Published in final edited form as:
PMCID: PMC3336362
NIHMSID: NIHMS369645

ES cells overexpressing microRNA-1 attenuate apoptosis in the injured myocardium

Abstract

MicroRNAs (miRs) are small, single-stranded, noncoding RNA’s involved in post-transcriptional negative gene regulation. Recent investigations have underscored the integral role of miRs in various biological processes including innate immunity, cell-cycle regulation, metabolism, differentiation, and cell death. In the present study, we overexpressed miR-1, a muscle-specific miR, in embryonic stem cells (miR-1-ES cells), transplanted them into the infarcted myocardium, and evaluated their impact on cardiac apoptosis and function. We provide evidence demonstrating reduced apoptosis following transplantation of miR-1-ES cells 4 weeks post-myocardial infarction as compared to respective controls assessed by TUNEL staining and a capsase-3 activity assay. Moreover, we show significant elevation in p-Akt levels and diminished PTEN levels in hearts transplanted with miR-1-ES cells as determined by enzyme-linked immunoassays. Finally, using echocardiography, we reveal mice receiving miR-1-ES cell transplantation post-myocardial infarction had significantly improved fractional shortening and ejection fraction compared with respective controls. Our data suggest transplanted miR-1-ES cells inhibit apoptosis, mediated through the PTEN/Akt pathway, leading to improved cardiac function in the infarcted myocardium.

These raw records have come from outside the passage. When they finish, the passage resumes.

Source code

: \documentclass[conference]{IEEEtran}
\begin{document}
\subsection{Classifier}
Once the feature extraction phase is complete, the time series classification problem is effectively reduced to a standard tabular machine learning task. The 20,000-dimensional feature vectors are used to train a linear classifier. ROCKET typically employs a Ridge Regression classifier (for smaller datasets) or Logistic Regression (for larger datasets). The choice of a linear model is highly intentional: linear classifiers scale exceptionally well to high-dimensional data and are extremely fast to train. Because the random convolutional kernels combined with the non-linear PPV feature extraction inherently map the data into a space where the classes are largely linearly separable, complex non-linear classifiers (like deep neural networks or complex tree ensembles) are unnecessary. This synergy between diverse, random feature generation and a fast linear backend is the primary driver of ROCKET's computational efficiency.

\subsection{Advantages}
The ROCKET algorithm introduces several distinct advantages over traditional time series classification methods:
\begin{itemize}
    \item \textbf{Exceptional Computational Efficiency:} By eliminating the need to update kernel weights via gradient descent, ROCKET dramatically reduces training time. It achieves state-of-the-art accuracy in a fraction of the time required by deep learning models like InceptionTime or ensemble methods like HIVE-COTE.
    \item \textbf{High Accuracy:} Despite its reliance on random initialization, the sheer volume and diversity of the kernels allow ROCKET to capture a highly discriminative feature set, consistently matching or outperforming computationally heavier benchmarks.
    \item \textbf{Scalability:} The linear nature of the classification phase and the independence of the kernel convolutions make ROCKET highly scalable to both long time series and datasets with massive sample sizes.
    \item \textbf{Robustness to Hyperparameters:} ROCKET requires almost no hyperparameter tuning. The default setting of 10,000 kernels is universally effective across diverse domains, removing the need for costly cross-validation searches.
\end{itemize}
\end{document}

Keywords: Apoptosis, Heart, microRNA, Akt, PTEN

Introduction

Myocardial infarction (MI) induces cardiac myocyte cell death triggering left ventricular remodeling leading to hypertrophy, fibrosis, and dysfunction [3, 21]. Apoptosis, programmed cell death, is responsible for millions of cardiac myocytes lost following MI and subsequent ventricular remodeling [3, 7]. Taking into account cardiac myocytes are mostly terminally differentiated with minimal potential for cell division and the limited number of cardiac progenitor stem cells, intrinsic cardiac muscle regeneration is not sufficient to restore the heart to pre-MI homeostasis [15, 26]. Given this, the challenge to develop effective therapies which protect the host myocardium from apoptosis following MI remains ever present.

Recent investigations have identified miRs as regulators of countless processes including cellular development, differentiation, metabolism, and death [4, 6, 9, 11]. miRs are small, single-stranded, noncoding RNAs which negatively influence gene expression through post-transcriptional modifications. miR manipulation to gain therapeutic effects for the treatment of various physiological and pathological conditions has gained notable attention within the research community.

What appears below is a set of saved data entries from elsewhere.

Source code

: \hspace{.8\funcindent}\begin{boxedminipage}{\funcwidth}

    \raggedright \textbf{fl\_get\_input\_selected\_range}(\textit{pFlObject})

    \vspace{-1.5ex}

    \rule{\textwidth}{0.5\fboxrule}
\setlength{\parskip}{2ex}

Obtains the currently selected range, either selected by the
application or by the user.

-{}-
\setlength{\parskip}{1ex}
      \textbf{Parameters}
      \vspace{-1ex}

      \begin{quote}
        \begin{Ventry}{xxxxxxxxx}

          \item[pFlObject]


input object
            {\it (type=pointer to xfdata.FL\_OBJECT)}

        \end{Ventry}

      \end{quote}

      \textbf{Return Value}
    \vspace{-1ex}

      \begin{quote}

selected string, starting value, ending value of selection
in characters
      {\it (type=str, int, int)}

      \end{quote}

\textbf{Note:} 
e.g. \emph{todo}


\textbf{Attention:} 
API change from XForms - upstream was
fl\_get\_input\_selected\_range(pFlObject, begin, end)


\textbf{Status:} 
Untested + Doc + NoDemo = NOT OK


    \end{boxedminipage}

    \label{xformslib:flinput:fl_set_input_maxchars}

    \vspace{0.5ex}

Recently reported, miR-1 is a pro-cardiac miR which has been shown to enhance cardiac myocyte differentiation in the cell culture system [4, 27]. Whether miR-1-overexpressing embryonic stem (ES) cells following transplantation into the infarcted myocardium can inhibit apoptosis 4 weeks post-MI requires investigation. Therefore, we postulate that miR-1 will act as an anti-apoptotic miR when overexpressed in transplanted ES cells post-MI. Our data suggest that miR-1 over expressing ES cells following transplantation into the infarcted myocardium reduce total apoptotic nuclei. Furthermore, the observed decrease in apoptosis is mediated through up regulation of the Akt pathway and down regulation of PTEN in miR-1-ES cell-transplanted hearts. Finally, we illustrate that in vivo delivery of miR-1-ES cells 4 weeks post-MI improves cardiac function.

Materials and methods

ES cell culture

Mouse CGR8 ES cells were passaged and maintained in Dulbecco’s Modified Eagle Medium (DMEM) containing 15% ES-qualified FBS, leukemia inhibitory factor (LIF), glutamine, nonessential amino acids, penicillin/streptomycin, β-mercaptoethanol, and sodium pyruvate as previously described [22].

miR-1-ES cell generation

Pre-miR-1 oligonucleotides (5′-tgc tgT GGA ATG TAA AGA AGT ATG Tag ttt tgg cca ctg act gac TAC ATA CTT TTA CAT TCC A-3′ and 5′-cct gTG GAA TGT AAA AGT ATG Tag tca gtc agt ggc caa aac TAC ATA CTT CTT TAC ATT CCA c-3′) were cloned into an expression vector (pcDNA 6.2-GW/EmGFP, Invitrogen). 48 h posttransfection into mouse CGR8 ES cells using Lipofectmaine 2000 (Invitrogen), media was changed and selection media containing 2 µg/ml blasticidin (Invitrogen) was added and changed every 48 h thereafter for 2–3 weeks. Blasticidin resistant ES cell colonies (labeled miR-1-ES cells) were passaged and maintained in ES cell culture medium as described beforehand. The miR-1-ES cell cloning strategy is part of another submitted paper (Glass and Singla, unpublished data).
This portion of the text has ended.